VI

Pourquoi suis-je encore là ? On m'a dit que les gens de Saintin étaient venus vers six heures, avec des barques, et qu'ils m'avaient trouvé couché sur une cheminée, évanoui. Les eaux ont eu la cruauté de ne pas m'emporter après tous les miens, pendant que je ne sentais plus mon malheur.

C'est moi, le vieux, qui me suis entêté à vivre. Tous les autres sont partis, les enfants au maillot1, les filles à marier, les jeunes ménages, les vieux ménages. Et moi, je vis ainsi qu'une herbe mauvaise, rude et séchée, enracinée aux cailloux ! Si j'avais du courage, je ferais comme Pierre, je dirais : « J'en ai assez, bonsoir ! » et je me jetterais dans la Garonne, pour m'en aller par le chemin que tous ont suivi. Je n'ai plus un enfant, ma maison est détruite, mes champs sont ravagés. Oh ! le soir, quand nous étions tous à table, les vieux au milieu, les plus jeunes à la file, et que cette gaieté m'entourait et me tenait chaud ! Oh ! les grands jours de la moisson et de la vendange, quand nous étions tous au travail, et que nous rentrions gonflés de l'orgueil de notre richesse ! Oh ! les beaux enfants et les belles vignes, les belles filles et les beaux blés, la joie de ma vieillesse, la vivante récompense de ma vie entière ! Puisque tout cela est mort, mon Dieu ! pourquoi voulez-vous que je vive ?

Il n'y a pas de consolation.
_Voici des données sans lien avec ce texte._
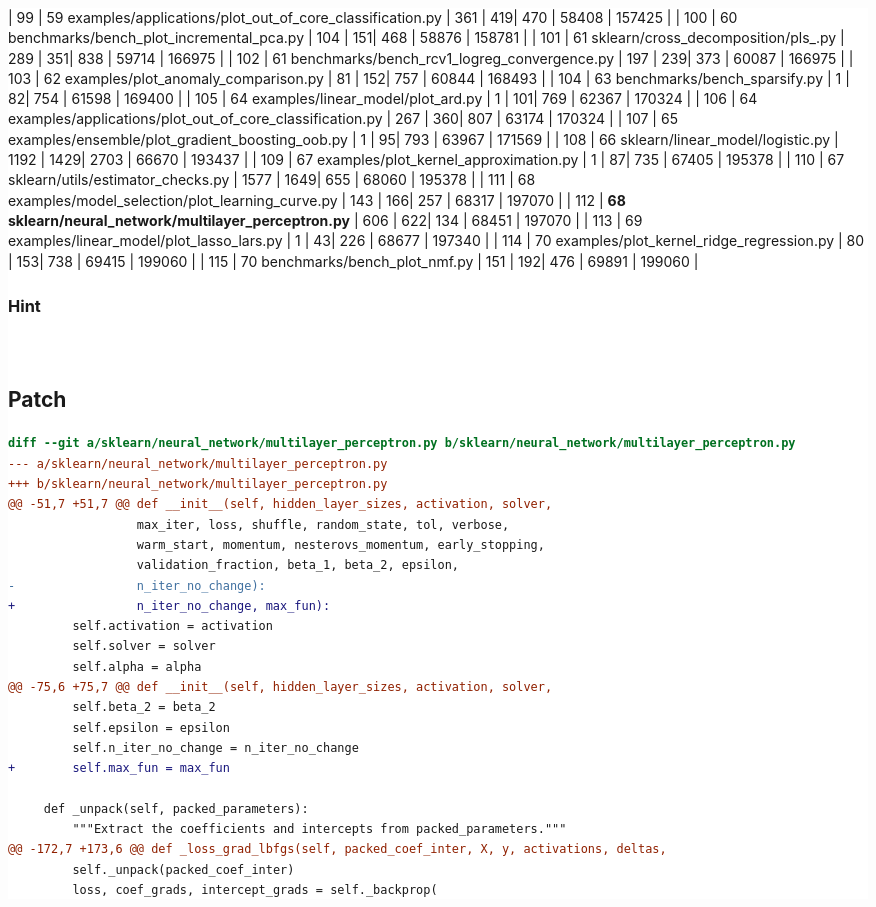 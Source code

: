 | 99 | 59 examples/applications/plot_out_of_core_classification.py | 361 | 419| 470 | 58408 | 157425 | 
| 100 | 60 benchmarks/bench_plot_incremental_pca.py | 104 | 151| 468 | 58876 | 158781 | 
| 101 | 61 sklearn/cross_decomposition/pls_.py | 289 | 351| 838 | 59714 | 166975 | 
| 102 | 61 benchmarks/bench_rcv1_logreg_convergence.py | 197 | 239| 373 | 60087 | 166975 | 
| 103 | 62 examples/plot_anomaly_comparison.py | 81 | 152| 757 | 60844 | 168493 | 
| 104 | 63 benchmarks/bench_sparsify.py | 1 | 82| 754 | 61598 | 169400 | 
| 105 | 64 examples/linear_model/plot_ard.py | 1 | 101| 769 | 62367 | 170324 | 
| 106 | 64 examples/applications/plot_out_of_core_classification.py | 267 | 360| 807 | 63174 | 170324 | 
| 107 | 65 examples/ensemble/plot_gradient_boosting_oob.py | 1 | 95| 793 | 63967 | 171569 | 
| 108 | 66 sklearn/linear_model/logistic.py | 1192 | 1429| 2703 | 66670 | 193437 | 
| 109 | 67 examples/plot_kernel_approximation.py | 1 | 87| 735 | 67405 | 195378 | 
| 110 | 67 sklearn/utils/estimator_checks.py | 1577 | 1649| 655 | 68060 | 195378 | 
| 111 | 68 examples/model_selection/plot_learning_curve.py | 143 | 166| 257 | 68317 | 197070 | 
| 112 | **68 sklearn/neural_network/multilayer_perceptron.py** | 606 | 622| 134 | 68451 | 197070 | 
| 113 | 69 examples/linear_model/plot_lasso_lars.py | 1 | 43| 226 | 68677 | 197340 | 
| 114 | 70 examples/plot_kernel_ridge_regression.py | 80 | 153| 738 | 69415 | 199060 | 
| 115 | 70 benchmarks/bench_plot_nmf.py | 151 | 192| 476 | 69891 | 199060 | 


### Hint

```


```

## Patch

```diff
diff --git a/sklearn/neural_network/multilayer_perceptron.py b/sklearn/neural_network/multilayer_perceptron.py
--- a/sklearn/neural_network/multilayer_perceptron.py
+++ b/sklearn/neural_network/multilayer_perceptron.py
@@ -51,7 +51,7 @@ def __init__(self, hidden_layer_sizes, activation, solver,
                  max_iter, loss, shuffle, random_state, tol, verbose,
                  warm_start, momentum, nesterovs_momentum, early_stopping,
                  validation_fraction, beta_1, beta_2, epsilon,
-                 n_iter_no_change):
+                 n_iter_no_change, max_fun):
         self.activation = activation
         self.solver = solver
         self.alpha = alpha
@@ -75,6 +75,7 @@ def __init__(self, hidden_layer_sizes, activation, solver,
         self.beta_2 = beta_2
         self.epsilon = epsilon
         self.n_iter_no_change = n_iter_no_change
+        self.max_fun = max_fun
 
     def _unpack(self, packed_parameters):
         """Extract the coefficients and intercepts from packed_parameters."""
@@ -172,7 +173,6 @@ def _loss_grad_lbfgs(self, packed_coef_inter, X, y, activations, deltas,
         self._unpack(packed_coef_inter)
         loss, coef_grads, intercept_grads = self._backprop(
```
Je ne veux pas de secours. Je donnerai mes champs aux gens du village qui ont encore leurs enfants. Eux, trouveront le courage de débarrasser la terre des épaves et de la cultiver de nouveau. Quand on n'a plus d'enfants, un coin suffit pour mourir.

J'ai eu une seule envie, une dernière envie. J'aurais voulu retrouver les corps des miens, afin de les faire enterrer dans notre cimetière, sous une dalle où je serais allé les rejoindre. On racontait qu'on avait repêché, à Toulouse, une quantité de cadavres emportés par le fleuve. Je me suis décidé à tenter le voyage.
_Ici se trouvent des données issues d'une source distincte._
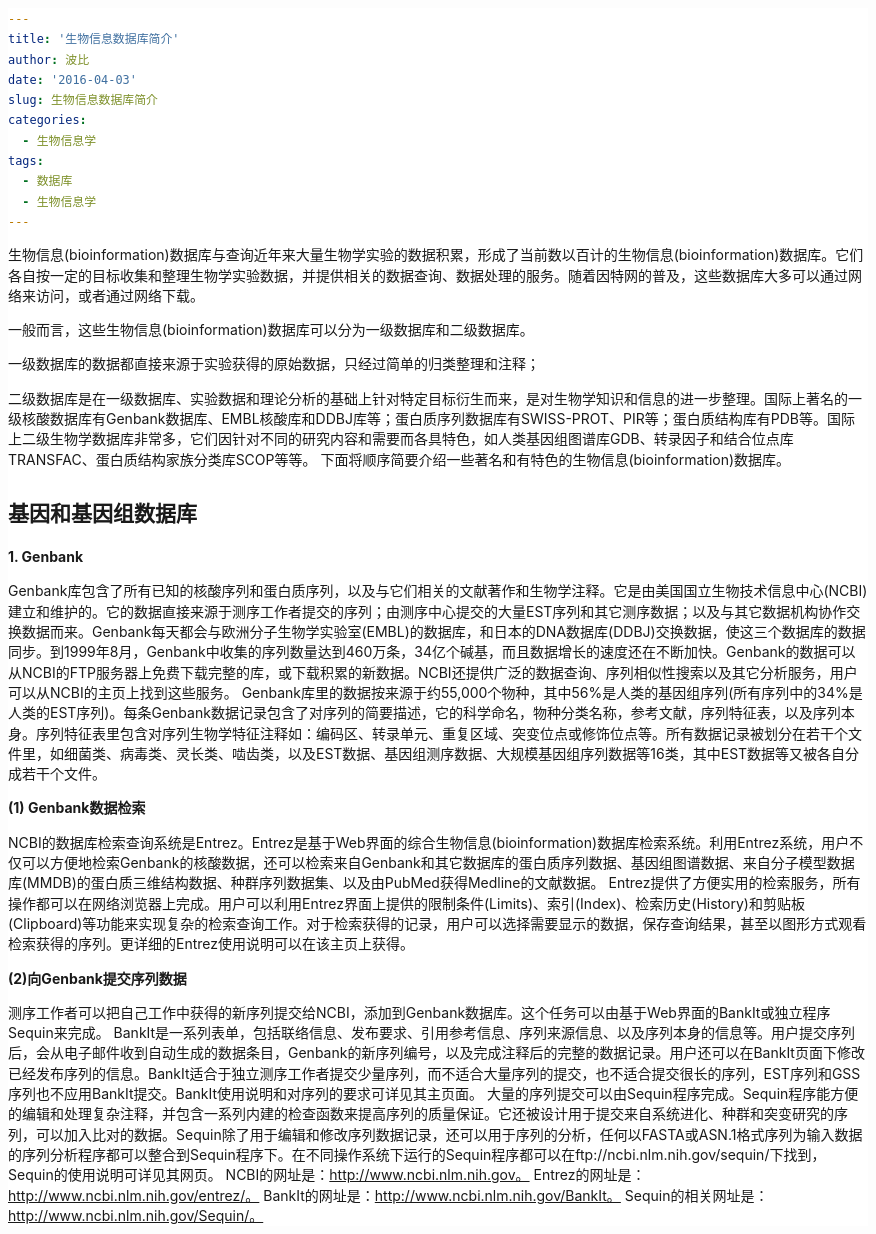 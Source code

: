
 ```yaml
---
title: '生物信息数据库简介'
author: 波比
date: '2016-04-03'
slug: 生物信息数据库简介
categories:
  - 生物信息学
tags:
  - 数据库
  - 生物信息学
---
```


生物信息(bioinformation)数据库与查询近年来大量生物学实验的数据积累，形成了当前数以百计的生物信息(bioinformation)数据库。它们各自按一定的目标收集和整理生物学实验数据，并提供相关的数据查询、数据处理的服务。随着因特网的普及，这些数据库大多可以通过网络来访问，或者通过网络下载。 

一般而言，这些生物信息(bioinformation)数据库可以分为一级数据库和二级数据库。

一级数据库的数据都直接来源于实验获得的原始数据，只经过简单的归类整理和注释；

二级数据库是在一级数据库、实验数据和理论分析的基础上针对特定目标衍生而来，是对生物学知识和信息的进一步整理。国际上著名的一级核酸数据库有Genbank数据库、EMBL核酸库和DDBJ库等；蛋白质序列数据库有SWISS-PROT、PIR等；蛋白质结构库有PDB等。国际上二级生物学数据库非常多，它们因针对不同的研究内容和需要而各具特色，如人类基因组图谱库GDB、转录因子和结合位点库TRANSFAC、蛋白质结构家族分类库SCOP等等。 下面将顺序简要介绍一些著名和有特色的生物信息(bioinformation)数据库。 

## 基因和基因组数据库 

**1\. Genbank** 

Genbank库包含了所有已知的核酸序列和蛋白质序列，以及与它们相关的文献著作和生物学注释。它是由美国国立生物技术信息中心(NCBI)建立和维护的。它的数据直接来源于测序工作者提交的序列；由测序中心提交的大量EST序列和其它测序数据；以及与其它数据机构协作交换数据而来。Genbank每天都会与欧洲分子生物学实验室(EMBL)的数据库，和日本的DNA数据库(DDBJ)交换数据，使这三个数据库的数据同步。到1999年8月，Genbank中收集的序列数量达到460万条，34亿个碱基，而且数据增长的速度还在不断加快。Genbank的数据可以从NCBI的FTP服务器上免费下载完整的库，或下载积累的新数据。NCBI还提供广泛的数据查询、序列相似性搜索以及其它分析服务，用户可以从NCBI的主页上找到这些服务。 Genbank库里的数据按来源于约55,000个物种，其中56%是人类的基因组序列(所有序列中的34%是人类的EST序列)。每条Genbank数据记录包含了对序列的简要描述，它的科学命名，物种分类名称，参考文献，序列特征表，以及序列本身。序列特征表里包含对序列生物学特征注释如：编码区、转录单元、重复区域、突变位点或修饰位点等。所有数据记录被划分在若干个文件里，如细菌类、病毒类、灵长类、啮齿类，以及EST数据、基因组测序数据、大规模基因组序列数据等16类，其中EST数据等又被各自分成若干个文件。

 **(1) Genbank数据检索** 

NCBI的数据库检索查询系统是Entrez。Entrez是基于Web界面的综合生物信息(bioinformation)数据库检索系统。利用Entrez系统，用户不仅可以方便地检索Genbank的核酸数据，还可以检索来自Genbank和其它数据库的蛋白质序列数据、基因组图谱数据、来自分子模型数据库(MMDB)的蛋白质三维结构数据、种群序列数据集、以及由PubMed获得Medline的文献数据。 Entrez提供了方便实用的检索服务，所有操作都可以在网络浏览器上完成。用户可以利用Entrez界面上提供的限制条件(Limits)、索引(Index)、检索历史(History)和剪贴板(Clipboard)等功能来实现复杂的检索查询工作。对于检索获得的记录，用户可以选择需要显示的数据，保存查询结果，甚至以图形方式观看检索获得的序列。更详细的Entrez使用说明可以在该主页上获得。 

**(2)向Genbank提交序列数据** 

测序工作者可以把自己工作中获得的新序列提交给NCBI，添加到Genbank数据库。这个任务可以由基于Web界面的BankIt或独立程序Sequin来完成。 BankIt是一系列表单，包括联络信息、发布要求、引用参考信息、序列来源信息、以及序列本身的信息等。用户提交序列后，会从电子邮件收到自动生成的数据条目，Genbank的新序列编号，以及完成注释后的完整的数据记录。用户还可以在BankIt页面下修改已经发布序列的信息。BankIt适合于独立测序工作者提交少量序列，而不适合大量序列的提交，也不适合提交很长的序列，EST序列和GSS序列也不应用BankIt提交。BankIt使用说明和对序列的要求可详见其主页面。 大量的序列提交可以由Sequin程序完成。Sequin程序能方便的编辑和处理复杂注释，并包含一系列内建的检查函数来提高序列的质量保证。它还被设计用于提交来自系统进化、种群和突变研究的序列，可以加入比对的数据。Sequin除了用于编辑和修改序列数据记录，还可以用于序列的分析，任何以FASTA或ASN.1格式序列为输入数据的序列分析程序都可以整合到Sequin程序下。在不同操作系统下运行的Sequin程序都可以在ftp://ncbi.nlm.nih.gov/sequin/下找到，Sequin的使用说明可详见其网页。 NCBI的网址是：http://www.ncbi.nlm.nih.gov。 Entrez的网址是：http://www.ncbi.nlm.nih.gov/entrez/。 BankIt的网址是：http://www.ncbi.nlm.nih.gov/BankIt。 Sequin的相关网址是：http://www.ncbi.nlm.nih.gov/Sequin/。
Quel épouvantable désastre ! Près de deux mille maisons écroulées ; sept cents morts ; tous les ponts emportés ; un quartier rasé, noyé sous la boue ; des drames atroces ; vingt mille misérables demi-nus et crevant la faim ; la ville empestée par les cadavres, terrifiée par la crainte du typhus2  ; le deuil partout, les rues pleines de convois funèbres, les aumônes impuissantes à panser les plaies. Mais je marchais sans rien voir, au milieu de ces ruines. J'avais mes ruines, j'avais mes morts, qui m'écrasaient.
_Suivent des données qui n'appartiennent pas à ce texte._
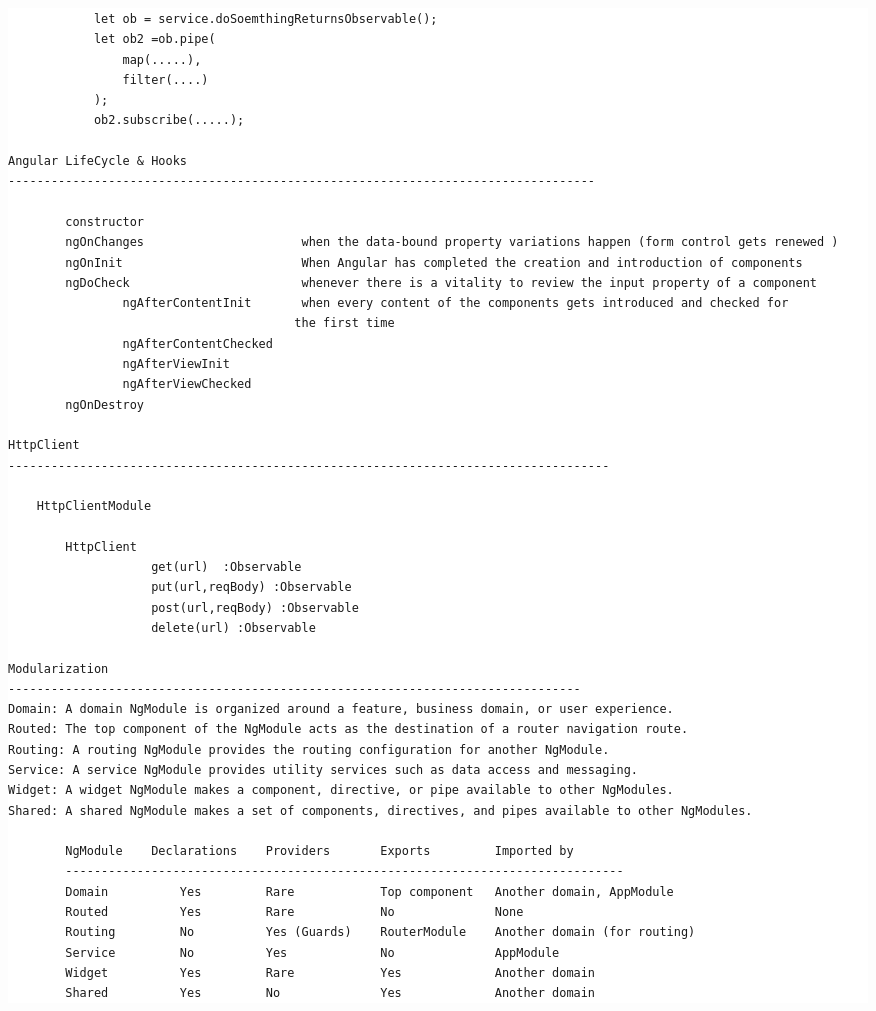                 let ob = service.doSoemthingReturnsObservable();
                let ob2 =ob.pipe(
                    map(.....),
                    filter(....)
                );
                ob2.subscribe(.....);

    Angular LifeCycle & Hooks
    ----------------------------------------------------------------------------------

            constructor
            ngOnChanges                      when the data-bound property variations happen (form control gets renewed )
            ngOnInit                         When Angular has completed the creation and introduction of components
            ngDoCheck                        whenever there is a vitality to review the input property of a component 
                    ngAfterContentInit       when every content of the components gets introduced and checked for 
                                            the first time
                    ngAfterContentChecked   
                    ngAfterViewInit
                    ngAfterViewChecked
            ngOnDestroy

    HttpClient
    ------------------------------------------------------------------------------------

        HttpClientModule

            HttpClient
                        get(url)  :Observable
                        put(url,reqBody) :Observable
                        post(url,reqBody) :Observable
                        delete(url) :Observable

    Modularization
    --------------------------------------------------------------------------------
    Domain: A domain NgModule is organized around a feature, business domain, or user experience.
    Routed: The top component of the NgModule acts as the destination of a router navigation route.
    Routing: A routing NgModule provides the routing configuration for another NgModule.
    Service: A service NgModule provides utility services such as data access and messaging.
    Widget: A widget NgModule makes a component, directive, or pipe available to other NgModules.
    Shared: A shared NgModule makes a set of components, directives, and pipes available to other NgModules.

            NgModule	Declarations	Providers	    Exports	        Imported by
            ------------------------------------------------------------------------------
            Domain	        Yes	        Rare	        Top component	Another domain, AppModule
            Routed	        Yes	        Rare	        No	            None
            Routing	        No	        Yes (Guards)	RouterModule	Another domain (for routing)
            Service	        No	        Yes	            No	            AppModule
            Widget	        Yes	        Rare	        Yes	            Another domain
            Shared	        Yes	        No	            Yes	            Another domain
On me dit qu'en effet beaucoup de corps avaient pu être repêchés. Ils étaient déjà ensevelis, en longues files, dans un coin du cimetière. Seulement, on avait eu le soin de photographier les inconnus. Et c'est parmi ces portraits lamentables que j'ai trouvé ceux de Gaspard et de Véronique. Les deux fiancés étaient demeurés liés l'un à l'autre, par une étreinte passionnée, échangeant dans la mort leur baiser de noces. Ils se serraient encore si puissamment, les bras raidis, la bouche collée sur la bouche, qu'il aurait fallu leur casser les membres pour les séparer. Aussi les avait-on photographiés ensemble, et ils dormaient ensemble sous la terre.

Je n'ai plus qu'eux, cette image affreuse, ces deux beaux enfants gonflés par l'eau, défigurés, gardant encore sur leurs faces livides l'héroïsme de leur tendresse. Je les regarde, et je pleure.